I have 2 tables in Hive.
table1 contains
timelocation
2015-03-04 15:00 Chicago
2015-03-04 15:00 Denver
2015-03-04 15:00 Honolulu
table2 contains
ID Description
America/Chicago CENTRAL STANDARD TIME
America/Denver MOUNTAIN STANDARD TIME
Pacific/Honolulu HAWAII-ALEUTIAN STANDARD TIME
For a record present in table1 say "2015-03-04 15:00 Chicago" , I need to do a lookup in table2 for the corresponding Chicago record. It should read the ID & Description for chicago and return the current Central Standard Time for Chicago i.e "2015-05-04 09:11".
Similarly for Denver it must return Mountain Standard Time & for Honolulu it must return HAWAII-ALEUTIAN STANDARD TIME.
Expected output is
timelocation
2015-05-04 09:11
2015-05-04 08:11
2015-05-04 04:11
How can I do it?
I don't really want to write this query for you but hopefully this will point you in the right direction. You need to join tbl1 <=> tbl2
. Extract the city from the respective columns in each table; split()
function will help you. Then there is a nifty function you can find here called from_utc_timestamp()
that takes a time stamp (assumed to be UTC) and converts it to a given time zone. You'll also need to convert the column Description
to its time zone abbreviation. You can find those here. Good Luck!

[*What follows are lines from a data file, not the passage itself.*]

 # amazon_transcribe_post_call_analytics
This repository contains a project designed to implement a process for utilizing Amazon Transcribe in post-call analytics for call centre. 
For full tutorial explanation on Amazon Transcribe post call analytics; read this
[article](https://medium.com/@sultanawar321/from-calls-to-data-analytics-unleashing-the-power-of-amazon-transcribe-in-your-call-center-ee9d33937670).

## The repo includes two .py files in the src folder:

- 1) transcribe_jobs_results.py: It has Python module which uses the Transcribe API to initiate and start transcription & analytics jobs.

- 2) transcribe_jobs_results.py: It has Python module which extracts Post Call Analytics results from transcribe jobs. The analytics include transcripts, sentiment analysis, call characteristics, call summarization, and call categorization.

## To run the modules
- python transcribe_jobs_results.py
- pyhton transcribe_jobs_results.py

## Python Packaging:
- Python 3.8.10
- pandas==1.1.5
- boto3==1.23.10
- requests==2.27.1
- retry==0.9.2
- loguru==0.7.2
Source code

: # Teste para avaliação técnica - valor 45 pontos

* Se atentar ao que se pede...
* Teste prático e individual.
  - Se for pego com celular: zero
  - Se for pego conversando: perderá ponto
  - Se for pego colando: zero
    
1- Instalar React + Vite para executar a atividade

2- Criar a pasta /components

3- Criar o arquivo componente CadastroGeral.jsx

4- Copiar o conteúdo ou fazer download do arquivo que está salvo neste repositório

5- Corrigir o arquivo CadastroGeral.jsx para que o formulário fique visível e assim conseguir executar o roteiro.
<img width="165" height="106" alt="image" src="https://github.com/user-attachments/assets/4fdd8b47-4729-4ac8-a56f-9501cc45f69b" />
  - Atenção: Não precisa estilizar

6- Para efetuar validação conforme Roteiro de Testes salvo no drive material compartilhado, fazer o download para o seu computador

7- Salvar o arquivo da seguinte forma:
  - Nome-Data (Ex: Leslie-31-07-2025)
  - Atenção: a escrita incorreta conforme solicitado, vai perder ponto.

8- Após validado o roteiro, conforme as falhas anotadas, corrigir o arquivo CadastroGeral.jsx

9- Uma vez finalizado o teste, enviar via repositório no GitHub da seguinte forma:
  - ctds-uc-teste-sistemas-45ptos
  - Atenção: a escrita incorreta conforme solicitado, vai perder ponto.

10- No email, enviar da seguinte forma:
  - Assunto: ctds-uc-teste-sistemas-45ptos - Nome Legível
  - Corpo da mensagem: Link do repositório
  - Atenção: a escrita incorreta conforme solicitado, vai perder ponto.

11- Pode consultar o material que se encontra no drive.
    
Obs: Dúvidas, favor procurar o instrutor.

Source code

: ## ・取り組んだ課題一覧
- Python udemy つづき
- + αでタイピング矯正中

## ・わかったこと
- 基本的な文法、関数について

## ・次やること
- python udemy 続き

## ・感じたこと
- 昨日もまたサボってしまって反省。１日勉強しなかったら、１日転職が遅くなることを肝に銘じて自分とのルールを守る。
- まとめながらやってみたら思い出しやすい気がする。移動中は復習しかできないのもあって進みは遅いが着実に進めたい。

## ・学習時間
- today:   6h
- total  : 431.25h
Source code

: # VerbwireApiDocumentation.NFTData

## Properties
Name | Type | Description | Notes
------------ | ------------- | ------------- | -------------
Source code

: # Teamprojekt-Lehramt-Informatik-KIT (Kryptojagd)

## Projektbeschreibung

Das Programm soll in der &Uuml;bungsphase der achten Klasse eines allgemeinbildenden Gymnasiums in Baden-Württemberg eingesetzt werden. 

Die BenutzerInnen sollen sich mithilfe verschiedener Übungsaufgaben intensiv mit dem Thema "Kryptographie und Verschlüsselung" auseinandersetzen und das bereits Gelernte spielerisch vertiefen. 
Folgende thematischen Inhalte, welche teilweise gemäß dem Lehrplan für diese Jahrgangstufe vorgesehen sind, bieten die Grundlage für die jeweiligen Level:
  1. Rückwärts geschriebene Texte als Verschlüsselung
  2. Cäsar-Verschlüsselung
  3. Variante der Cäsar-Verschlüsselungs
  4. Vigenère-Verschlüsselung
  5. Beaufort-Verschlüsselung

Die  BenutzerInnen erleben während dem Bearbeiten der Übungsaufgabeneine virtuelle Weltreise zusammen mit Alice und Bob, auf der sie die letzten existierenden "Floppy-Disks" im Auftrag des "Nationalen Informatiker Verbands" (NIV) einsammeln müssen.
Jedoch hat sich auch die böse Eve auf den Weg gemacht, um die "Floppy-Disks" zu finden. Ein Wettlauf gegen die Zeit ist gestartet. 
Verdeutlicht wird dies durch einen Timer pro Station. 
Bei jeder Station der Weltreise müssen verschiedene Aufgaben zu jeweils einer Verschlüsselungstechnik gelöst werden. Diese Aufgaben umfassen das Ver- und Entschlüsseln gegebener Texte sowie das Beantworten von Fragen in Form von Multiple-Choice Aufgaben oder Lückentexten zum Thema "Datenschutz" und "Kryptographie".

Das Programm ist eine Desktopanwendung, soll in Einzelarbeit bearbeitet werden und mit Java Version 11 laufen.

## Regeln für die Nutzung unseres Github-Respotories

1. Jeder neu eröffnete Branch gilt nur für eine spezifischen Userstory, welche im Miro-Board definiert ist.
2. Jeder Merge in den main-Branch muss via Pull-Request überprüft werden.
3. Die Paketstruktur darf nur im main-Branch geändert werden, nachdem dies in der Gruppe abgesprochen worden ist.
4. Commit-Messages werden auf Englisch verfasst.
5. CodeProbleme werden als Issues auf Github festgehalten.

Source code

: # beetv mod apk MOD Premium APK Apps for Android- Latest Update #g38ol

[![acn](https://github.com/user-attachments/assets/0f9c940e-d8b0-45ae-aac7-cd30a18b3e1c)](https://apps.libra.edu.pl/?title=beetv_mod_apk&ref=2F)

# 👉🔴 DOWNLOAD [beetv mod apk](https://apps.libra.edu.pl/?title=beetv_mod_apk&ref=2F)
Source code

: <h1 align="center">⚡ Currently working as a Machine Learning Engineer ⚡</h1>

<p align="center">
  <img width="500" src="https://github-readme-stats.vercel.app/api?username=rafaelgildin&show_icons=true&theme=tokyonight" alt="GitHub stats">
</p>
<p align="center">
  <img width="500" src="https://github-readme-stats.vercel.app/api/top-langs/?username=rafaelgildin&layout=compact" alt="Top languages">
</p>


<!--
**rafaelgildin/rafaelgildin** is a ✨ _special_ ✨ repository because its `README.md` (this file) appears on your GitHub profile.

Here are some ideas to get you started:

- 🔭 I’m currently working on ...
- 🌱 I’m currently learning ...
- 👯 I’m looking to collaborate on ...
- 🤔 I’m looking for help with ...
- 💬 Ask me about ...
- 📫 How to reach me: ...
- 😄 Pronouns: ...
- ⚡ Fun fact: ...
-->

You need to join the table1 and table2 using the following query:
SELECT T1.timelocation,T2.ID, T2.Description, to_utc_timestamp(SUBSTRING(T1.timelocation,1,16),T2.ID) AS newtime
FROM table 1 T1 INNER JOIN table2 T2 ON SUBSTRING(T1.timelocation,17)= SUBSTRING(regexp_extract(T2.ID,'/\w*',2),2)
Here output of the regex function on let's say America/Chicago
will be /Chicago
, therefore I am doing a substring on the output to extract Chicago
and match to the Substring of timelocation
column.
For more info about the hive regex function regexp_extract(string subject, string pattern, int index)
check the @Hive Doc
Try this
to_utc_timestamp('2015-01-01 00:00:00','PST')
returns 2015-01-01 08:00:00